İki farklı bitki grubundan birine arabesk, diğerine klasik müzik dinletilmiştir. Arabesk müzik dinletilen grup çabuk çürürken, klasik müzik dinletilen gruptan ise daha çok verim alınmıştır…

Bazı arkadaşlara cazip gelen bu örnek, diğerlerinin “Şimdi sen bize ot mu demek istiyorsun?” gibi absürd cevaplarıyla karşılaşmamı sağlamıştı. Düşünsenize, bir de ineklerin süt veriminden bahsetseydim, onlara hayvan demiş olacaktım. Mozart ile zekanın gelişiminden bahsetseydim, kendilerine embesil dediğimi sanarak büyük bir kaos ortamı yaratabilecektim. Nietzsche’den anlamayan biri ile onun “inancı” üzerine tartışmak kadar can sıkıcı bir durum. Bu ve buna benzer durumlarda ister istemez, direkt güler misin ağlar mısın moduna giriyorsunuz. Sonra anlıyorsunuz tabii… Sonuç olarak bu yaşadıklarınız, yazmak için kullandığınız malzeme oluyor. Yalnız bu noktada belirtmek isterim ki rencide etmek gibi bir amacım yoktur, saygı duyarım tercihlerine.

SanatLog’da yayımlanan şu ve şu yazılarımı hatırlamanızı isterim… Aslında anlatmak istediğim neydi biliyor musunuz? Klasik müziğin ister istemez, farkında olmadan hayatımızda olduğu, hayatımıza nüfuz etmesi üzerineydi. Bu yazımda ve başka yazılarımda da klasik müziğin varlığını aşılamaya devam edeceğim!

……………………………………….

Klasik müzik alanında gerçekten saygı duyduğum, değer verdiğim bir sanatçının, viyolonsel sanatçısı ve öğretim görevlisi Doç. Dr. Ozan Tunca’nın 60 Dakikada Klasik Müzik adlı kitabından ve hazırlamış olduğu “Beni Klasik Müzikle Tanıştır Projesi” hakkında söz ederek yazıma son vermek istiyorum.

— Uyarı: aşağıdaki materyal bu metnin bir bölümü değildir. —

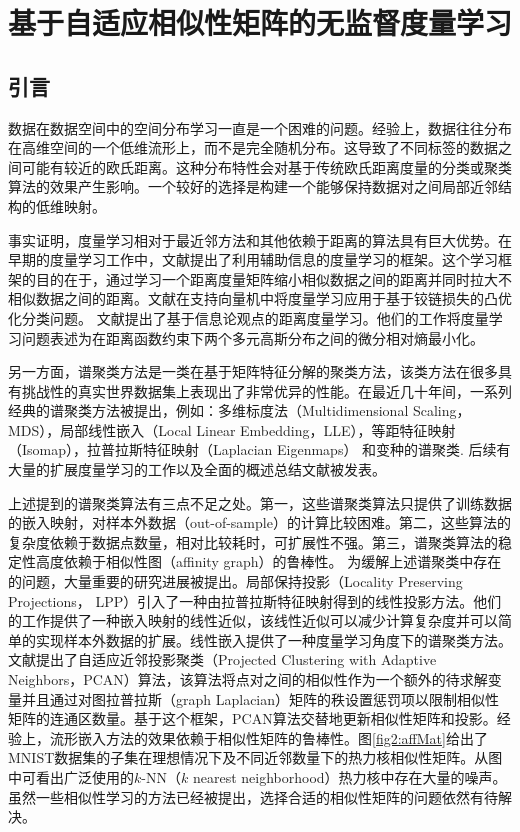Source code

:\chapter{基于自适应相似性矩阵的无监督度量学习}
\section{引言}
数据在数据空间中的空间分布学习一直是一个困难的问题。经验上，数据往往分布在高维空间的一个低维流形上，而不是完全随机分布。这导致了不同标签的数据之间可能有较近的欧氏距离。这种分布特性会对基于传统欧氏距离度量的分类或聚类算法的效果产生影响。一个较好的选择是构建一个能够保持数据对之间局部近邻结构的低维映射。

事实证明，度量学习相对于最近邻方法和其他依赖于距离的算法具有巨大优势。在早期的度量学习工作中，文献\parencite{xing2002distance}提出了利用辅助信息的度量学习的框架。这个学习框架的目的在于，通过学习一个距离度量矩阵缩小相似数据之间的距离并同时拉大不相似数据之间的距离。文献\parencite{weinberger2005distance}在支持向量机中将度量学习应用于基于铰链损失的凸优化分类问题。
文献\parencite{davis2007information}提出了基于信息论观点的距离度量学习。他们的工作将度量学习问题表述为在距离函数约束下两个多元高斯分布之间的微分相对熵最小化。

另一方面，谱聚类方法是一类在基于矩阵特征分解的聚类方法，该类方法在很多具有挑战性的真实世界数据集上表现出了非常优异的性能。在最近几十年间，一系列经典的谱聚类方法被提出，例如：多维标度法（Multidimensional Scaling，MDS）\cite{cox2000multidimensional}，局部线性嵌入（Local Linear Embedding，LLE）\cite{roweis2000nonlinear}，等距特征映射（Isomap）\cite{tenenbaum2000global}，拉普拉斯特征映射（Laplacian Eigenmaps）  \cite{belkin2001laplacian}和变种的谱聚类\cite{ng2002spectral}. 后续有大量的扩展度量学习的工作\cite{liu2015low,qian2015fine}以及全面的概述总结文献\cite{yang2006distance,kulis2012metric}被发表。

上述提到的谱聚类算法有三点不足之处。第一，这些谱聚类算法只提供了训练数据的嵌入映射，对样本外数据（out-of-sample）的计算比较困难。第二，这些算法的复杂度依赖于数据点数量，相对比较耗时，可扩展性不强。第三，谱聚类算法的稳定性高度依赖于相似性图（affinity graph）的鲁棒性。
为缓解上述谱聚类中存在的问题，大量重要的研究进展被提出\cite{bengio2004out,niyogi2004locality,fowlkes2004spectral,yan2009fast,chen2011large,pavan2007dominant,premachandran2013consensus,zhu2014constructing,nie2014clustering}。局部保持投影（Locality Preserving Projections， LPP）\cite{niyogi2004locality}引入了一种由拉普拉斯特征映射得到的线性投影方法。他们的工作提供了一种嵌入映射的线性近似，该线性近似可以减少计算复杂度并可以简单的实现样本外数据的扩展。线性嵌入提供了一种度量学习角度下的谱聚类方法。文献\parencite{nie2014clustering}提出了自适应近邻投影聚类（Projected Clustering with Adaptive Neighbors，PCAN）算法，该算法将点对之间的相似性作为一个额外的待求解变量并且通过对图拉普拉斯（graph Laplacian）矩阵的秩设置惩罚项以限制相似性矩阵的连通区数量。基于这个框架，PCAN算法交替地更新相似性矩阵和投影。经验上，流形嵌入方法的效果依赖于相似性矩阵的鲁棒性。图\ref{fig2:affMat}给出了MNIST数据集\cite{lecun1998gradient}的子集在理想情况下及不同近邻数量下的热力核相似性矩阵。从图中可看出广泛使用的$k$-NN（$k$ nearest neighborhood）热力核中存在大量的噪声。虽然一些相似性学习的方法已经被提出，选择合适的相似性矩阵的问题依然有待解决。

60 Dakikada Klasik Müzik, günümüz koşullarında ilaç gibi bir eser diyebilirim sizlere. Klasik müziği tanımayanlara özel sunumlar yapan Tunca, bu eserinde klasik müzik hakkında anlaşılmayan, insanların önyargılarını kırmasını sağlayıcı birçok noktayı ele almış. Ayrıca klasik müziği neden dinlemeliyiz, dinlerken neleri fark etmeliyiz, hiç konsere gitmeyen birinin bileti nereden alacağından, konserin neresinde alkışlanacağı, konsere giderken nasıl giyinileceğine kadar daha birçok ayrıntı düşünülmüş, adeta klasik müziği oluşturan taşlar tekrardan işlenmiş. Bu kitapla birlikte içinde klasik müzik örnekleri olan bir CD de ekstra olarak veiliyor. Eğer bu kitabı satın alırsanız Altı Nokta Körler Vakfı’na bir CD bağışlamış oluyorsunuz.

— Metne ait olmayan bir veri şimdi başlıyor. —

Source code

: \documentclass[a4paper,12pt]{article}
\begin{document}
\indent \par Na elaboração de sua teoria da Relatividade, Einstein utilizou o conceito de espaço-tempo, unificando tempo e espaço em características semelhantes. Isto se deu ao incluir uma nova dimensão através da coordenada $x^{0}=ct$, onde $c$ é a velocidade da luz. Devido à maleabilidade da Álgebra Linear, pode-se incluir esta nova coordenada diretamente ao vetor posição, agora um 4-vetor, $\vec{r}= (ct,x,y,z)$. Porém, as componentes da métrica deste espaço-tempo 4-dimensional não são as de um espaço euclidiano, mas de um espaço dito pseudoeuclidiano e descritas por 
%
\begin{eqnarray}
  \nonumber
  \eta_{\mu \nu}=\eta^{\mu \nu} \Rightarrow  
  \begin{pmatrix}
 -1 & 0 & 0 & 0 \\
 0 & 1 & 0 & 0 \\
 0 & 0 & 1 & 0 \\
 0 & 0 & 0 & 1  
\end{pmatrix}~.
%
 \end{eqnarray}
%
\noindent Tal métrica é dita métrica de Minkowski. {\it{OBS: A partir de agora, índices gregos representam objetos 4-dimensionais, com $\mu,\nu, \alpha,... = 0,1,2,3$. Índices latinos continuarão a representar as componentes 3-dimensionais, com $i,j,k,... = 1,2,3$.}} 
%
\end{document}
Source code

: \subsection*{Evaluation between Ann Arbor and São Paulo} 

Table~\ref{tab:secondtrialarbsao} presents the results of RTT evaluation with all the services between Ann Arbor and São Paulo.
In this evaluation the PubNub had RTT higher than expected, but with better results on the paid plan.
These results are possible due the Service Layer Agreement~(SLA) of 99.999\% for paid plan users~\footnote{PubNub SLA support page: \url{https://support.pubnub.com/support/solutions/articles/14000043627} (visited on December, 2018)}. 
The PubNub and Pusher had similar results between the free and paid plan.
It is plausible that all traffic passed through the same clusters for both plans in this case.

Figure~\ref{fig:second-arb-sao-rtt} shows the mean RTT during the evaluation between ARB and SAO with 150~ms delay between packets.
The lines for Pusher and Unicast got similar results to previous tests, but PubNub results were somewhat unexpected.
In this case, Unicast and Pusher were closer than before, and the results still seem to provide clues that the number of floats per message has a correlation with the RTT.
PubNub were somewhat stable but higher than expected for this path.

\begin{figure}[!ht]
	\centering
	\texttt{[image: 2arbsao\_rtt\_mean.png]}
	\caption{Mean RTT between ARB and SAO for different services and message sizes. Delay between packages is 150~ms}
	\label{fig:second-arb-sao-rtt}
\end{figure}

Ozan Tunca’nın hazırladığı “Beni Klasik Müzikle Tanıştır Projesi” ise, vermiş olduğu konferansları Türkiye’nin başka kentlerinden (Burdur, Kayseri, Eskişehir, İstanbul, İzmir, Kocaeli ve Ankara) gönüllülerle gerçekleştirmeyi planladığı bir proje. Ayrıntılı bilgi için: www.ozantunca.com adresine göz atabilirsiniz.